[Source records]

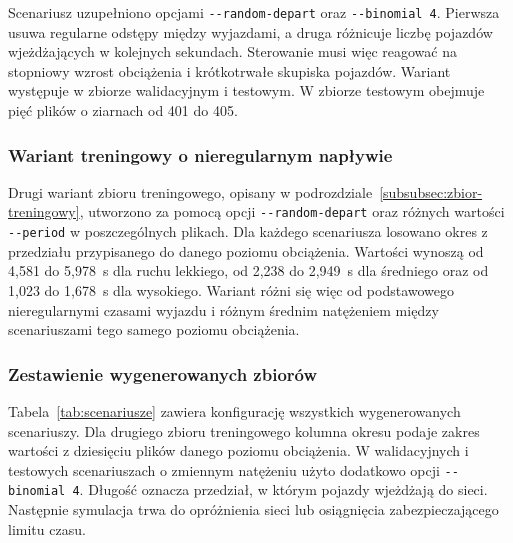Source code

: {\setlength{\emergencystretch}{1em}
Scenariusz uzupełniono opcjami \texttt{-{}-random-depart} oraz \texttt{-{}-binomial 4}. Pierwsza usuwa regularne odstępy między wyjazdami, a druga różnicuje liczbę pojazdów wjeżdżających w kolejnych sekundach. Sterowanie musi więc reagować na stopniowy wzrost obciążenia i krótkotrwałe skupiska pojazdów. Wariant występuje w zbiorze walidacyjnym i testowym. W zbiorze testowym obejmuje pięć plików o ziarnach od 401 do 405.\par}

\subsubsection{Wariant treningowy o nieregularnym napływie}
\label{subsubsec:trening-nieregularny}

Drugi wariant zbioru treningowego, opisany w podrozdziale~\ref{subsubsec:zbior-treningowy}, utworzono za pomocą opcji \texttt{-{}-random-depart} oraz różnych wartości \texttt{-{}-period} w poszczególnych plikach. Dla każdego scenariusza losowano okres z przedziału przypisanego do danego poziomu obciążenia. Wartości wynoszą od 4,581 do 5,978~s dla ruchu lekkiego, od 2,238 do 2,949~s dla średniego oraz od 1,023 do 1,678~s dla wysokiego. Wariant różni się więc od podstawowego nieregularnymi czasami wyjazdu i różnym średnim natężeniem między scenariuszami tego samego poziomu obciążenia.

\subsubsection{Zestawienie wygenerowanych zbiorów}
\label{subsubsec:zestawienie-zbiorow}

Tabela~\ref{tab:scenariusze} zawiera konfigurację wszystkich wygenerowanych scenariuszy. Dla drugiego zbioru treningowego kolumna okresu podaje zakres wartości z dziesięciu plików danego poziomu obciążenia. W walidacyjnych i testowych scenariuszach o zmiennym natężeniu użyto dodatkowo opcji \texttt{-{}-binomial 4}. Długość oznacza przedział, w którym pojazdy wjeżdżają do sieci. Następnie symulacja trwa do opróżnienia sieci lub osiągnięcia zabezpieczającego limitu czasu.

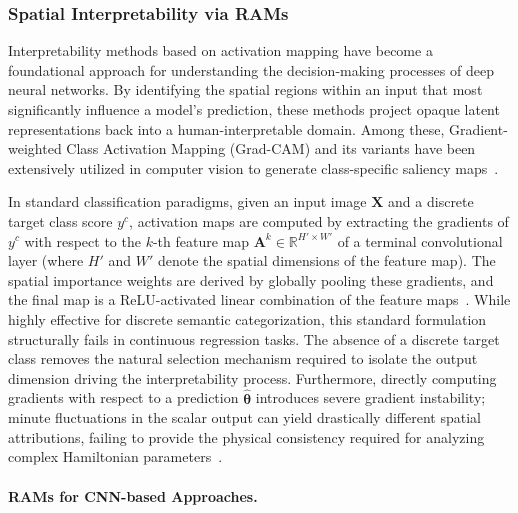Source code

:\documentclass[letterpaper, 12, one column]{article}
\begin{document}
\subsubsection{Spatial Interpretability via RAMs}\label{sec:rams}

Interpretability methods based on activation mapping have become a foundational approach for understanding the decision-making processes of deep neural networks. By identifying the spatial regions within an input that most significantly influence a model's prediction, these methods project opaque latent representations back into a human-interpretable domain. Among these, Gradient-weighted Class Activation Mapping (Grad-CAM) and its variants have been extensively utilized in computer vision to generate class-specific saliency maps~\cite{vinogradova2020gradcam}. 

In standard classification paradigms, given an input image $\mathbf{X}$ and a discrete target class score $y^c$, activation maps are computed by extracting the gradients of $y^c$ with respect to the $k$-th feature map $\mathbf{A}^k \in \mathbb{R}^{H' \times W'}$ of a terminal convolutional layer (where $H'$ and $W'$ denote the spatial dimensions of the feature map). The spatial importance weights are derived by globally pooling these gradients, and the final map is a ReLU-activated linear combination of the feature maps~\cite{zhang2024gradcam}. While highly effective for discrete semantic categorization, this standard formulation structurally fails in continuous regression tasks. The absence of a discrete target class removes the natural selection mechanism required to isolate the output dimension driving the interpretability process. Furthermore, directly computing gradients with respect to a prediction $\hat{\boldsymbol{\theta}}$ introduces severe gradient instability; minute fluctuations in the scalar output can yield drastically different spatial attributions, failing to provide the physical consistency required for analyzing complex Hamiltonian parameters~\cite{makke2024symbolic}.

\paragraph{RAMs for CNN-based Approaches.}\label{sec:CNN_RAMs}
\end{document}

• **ABOUT THIS EXERCISE**:
Copy out every entry above exactly. Leave the pictures out.

• **SOLVED PROBLEM**:
Source code

: {\setlength{\emergencystretch}{1em}
Scenariusz uzupełniono opcjami \texttt{-{}-random-depart} oraz \texttt{-{}-binomial 4}. Pierwsza usuwa regularne odstępy między wyjazdami, a druga różnicuje liczbę pojazdów wjeżdżających w kolejnych sekundach. Sterowanie musi więc reagować na stopniowy wzrost obciążenia i krótkotrwałe skupiska pojazdów. Wariant występuje w zbiorze walidacyjnym i testowym. W zbiorze testowym obejmuje pięć plików o ziarnach od 401 do 405.\par}

\subsubsection{Wariant treningowy o nieregularnym napływie}
\label{subsubsec:trening-nieregularny}

Drugi wariant zbioru treningowego, opisany w podrozdziale~\ref{subsubsec:zbior-treningowy}, utworzono za pomocą opcji \texttt{-{}-random-depart} oraz różnych wartości \texttt{-{}-period} w poszczególnych plikach. Dla każdego scenariusza losowano okres z przedziału przypisanego do danego poziomu obciążenia. Wartości wynoszą od 4,581 do 5,978~s dla ruchu lekkiego, od 2,238 do 2,949~s dla średniego oraz od 1,023 do 1,678~s dla wysokiego. Wariant różni się więc od podstawowego nieregularnymi czasami wyjazdu i różnym średnim natężeniem między scenariuszami tego samego poziomu obciążenia.

\subsubsection{Zestawienie wygenerowanych zbiorów}
\label{subsubsec:zestawienie-zbiorow}

Tabela~\ref{tab:scenariusze} zawiera konfigurację wszystkich wygenerowanych scenariuszy. Dla drugiego zbioru treningowego kolumna okresu podaje zakres wartości z dziesięciu plików danego poziomu obciążenia. W walidacyjnych i testowych scenariuszach o zmiennym natężeniu użyto dodatkowo opcji \texttt{-{}-binomial 4}. Długość oznacza przedział, w którym pojazdy wjeżdżają do sieci. Następnie symulacja trwa do opróżnienia sieci lub osiągnięcia zabezpieczającego limitu czasu.

Source code

:\documentclass[letterpaper, 12, one column]{article}
\begin{document}
\subsubsection{Spatial Interpretability via RAMs}\label{sec:rams}

Interpretability methods based on activation mapping have become a foundational approach for understanding the decision-making processes of deep neural networks. By identifying the spatial regions within an input that most significantly influence a model's prediction, these methods project opaque latent representations back into a human-interpretable domain. Among these, Gradient-weighted Class Activation Mapping (Grad-CAM) and its variants have been extensively utilized in computer vision to generate class-specific saliency maps~\cite{vinogradova2020gradcam}. 

In standard classification paradigms, given an input image $\mathbf{X}$ and a discrete target class score $y^c$, activation maps are computed by extracting the gradients of $y^c$ with respect to the $k$-th feature map $\mathbf{A}^k \in \mathbb{R}^{H' \times W'}$ of a terminal convolutional layer (where $H'$ and $W'$ denote the spatial dimensions of the feature map). The spatial importance weights are derived by globally pooling these gradients, and the final map is a ReLU-activated linear combination of the feature maps~\cite{zhang2024gradcam}. While highly effective for discrete semantic categorization, this standard formulation structurally fails in continuous regression tasks. The absence of a discrete target class removes the natural selection mechanism required to isolate the output dimension driving the interpretability process. Furthermore, directly computing gradients with respect to a prediction $\hat{\boldsymbol{\theta}}$ introduces severe gradient instability; minute fluctuations in the scalar output can yield drastically different spatial attributions, failing to provide the physical consistency required for analyzing complex Hamiltonian parameters~\cite{makke2024symbolic}.

\paragraph{RAMs for CNN-based Approaches.}\label{sec:CNN_RAMs}
\end{document}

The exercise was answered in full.